Task to complete — All of the data needs to be printed again, exactly as written.

Data for review —
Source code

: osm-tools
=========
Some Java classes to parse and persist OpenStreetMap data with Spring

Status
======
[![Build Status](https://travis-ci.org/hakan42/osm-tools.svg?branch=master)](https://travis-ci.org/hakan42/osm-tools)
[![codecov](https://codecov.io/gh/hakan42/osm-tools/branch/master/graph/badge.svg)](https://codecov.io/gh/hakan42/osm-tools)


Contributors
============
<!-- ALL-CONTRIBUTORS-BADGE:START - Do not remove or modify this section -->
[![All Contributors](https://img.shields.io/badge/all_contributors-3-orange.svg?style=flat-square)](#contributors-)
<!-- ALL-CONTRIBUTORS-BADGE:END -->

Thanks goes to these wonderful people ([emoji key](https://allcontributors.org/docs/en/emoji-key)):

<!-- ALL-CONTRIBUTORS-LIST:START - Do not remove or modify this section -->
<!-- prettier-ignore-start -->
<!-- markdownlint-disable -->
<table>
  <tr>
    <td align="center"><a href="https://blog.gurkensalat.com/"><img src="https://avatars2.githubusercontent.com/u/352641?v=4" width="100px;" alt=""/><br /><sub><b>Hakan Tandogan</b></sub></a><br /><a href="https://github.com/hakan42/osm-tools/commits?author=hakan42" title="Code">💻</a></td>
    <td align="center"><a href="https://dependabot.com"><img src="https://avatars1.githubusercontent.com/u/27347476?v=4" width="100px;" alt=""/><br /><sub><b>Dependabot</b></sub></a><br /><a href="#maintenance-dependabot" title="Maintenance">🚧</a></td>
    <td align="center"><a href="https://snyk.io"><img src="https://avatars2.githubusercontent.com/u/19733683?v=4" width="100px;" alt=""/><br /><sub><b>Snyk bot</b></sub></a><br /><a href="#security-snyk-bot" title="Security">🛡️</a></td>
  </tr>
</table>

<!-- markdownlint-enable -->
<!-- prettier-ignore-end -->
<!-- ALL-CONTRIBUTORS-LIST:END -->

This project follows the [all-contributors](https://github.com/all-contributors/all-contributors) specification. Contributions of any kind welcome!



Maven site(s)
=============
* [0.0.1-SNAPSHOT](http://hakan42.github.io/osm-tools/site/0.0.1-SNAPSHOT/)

Output —
Source code

: osm-tools
=========
Some Java classes to parse and persist OpenStreetMap data with Spring

Status
======
[![Build Status](https://travis-ci.org/hakan42/osm-tools.svg?branch=master)](https://travis-ci.org/hakan42/osm-tools)
[![codecov](https://codecov.io/gh/hakan42/osm-tools/branch/master/graph/badge.svg)](https://codecov.io/gh/hakan42/osm-tools)


Contributors
============
<!-- ALL-CONTRIBUTORS-BADGE:START - Do not remove or modify this section -->
[![All Contributors](https://img.shields.io/badge/all_contributors-3-orange.svg?style=flat-square)](#contributors-)
<!-- ALL-CONTRIBUTORS-BADGE:END -->

Thanks goes to these wonderful people ([emoji key](https://allcontributors.org/docs/en/emoji-key)):

<!-- ALL-CONTRIBUTORS-LIST:START - Do not remove or modify this section -->
<!-- prettier-ignore-start -->
<!-- markdownlint-disable -->
<table>
  <tr>
    <td align="center"><a href="https://blog.gurkensalat.com/"><img src="https://avatars2.githubusercontent.com/u/352641?v=4" width="100px;" alt=""/><br /><sub><b>Hakan Tandogan</b></sub></a><br /><a href="https://github.com/hakan42/osm-tools/commits?author=hakan42" title="Code">💻</a></td>
    <td align="center"><a href="https://dependabot.com"><img src="https://avatars1.githubusercontent.com/u/27347476?v=4" width="100px;" alt=""/><br /><sub><b>Dependabot</b></sub></a><br /><a href="#maintenance-dependabot" title="Maintenance">🚧</a></td>
    <td align="center"><a href="https://snyk.io"><img src="https://avatars2.githubusercontent.com/u/19733683?v=4" width="100px;" alt=""/><br /><sub><b>Snyk bot</b></sub></a><br /><a href="#security-snyk-bot" title="Security">🛡️</a></td>
  </tr>
</table>

<!-- markdownlint-enable -->
<!-- prettier-ignore-end -->
<!-- ALL-CONTRIBUTORS-LIST:END -->

This project follows the [all-contributors](https://github.com/all-contributors/all-contributors) specification. Contributions of any kind welcome!



Maven site(s)
=============
* [0.0.1-SNAPSHOT](http://hakan42.github.io/osm-tools/site/0.0.1-SNAPSHOT/)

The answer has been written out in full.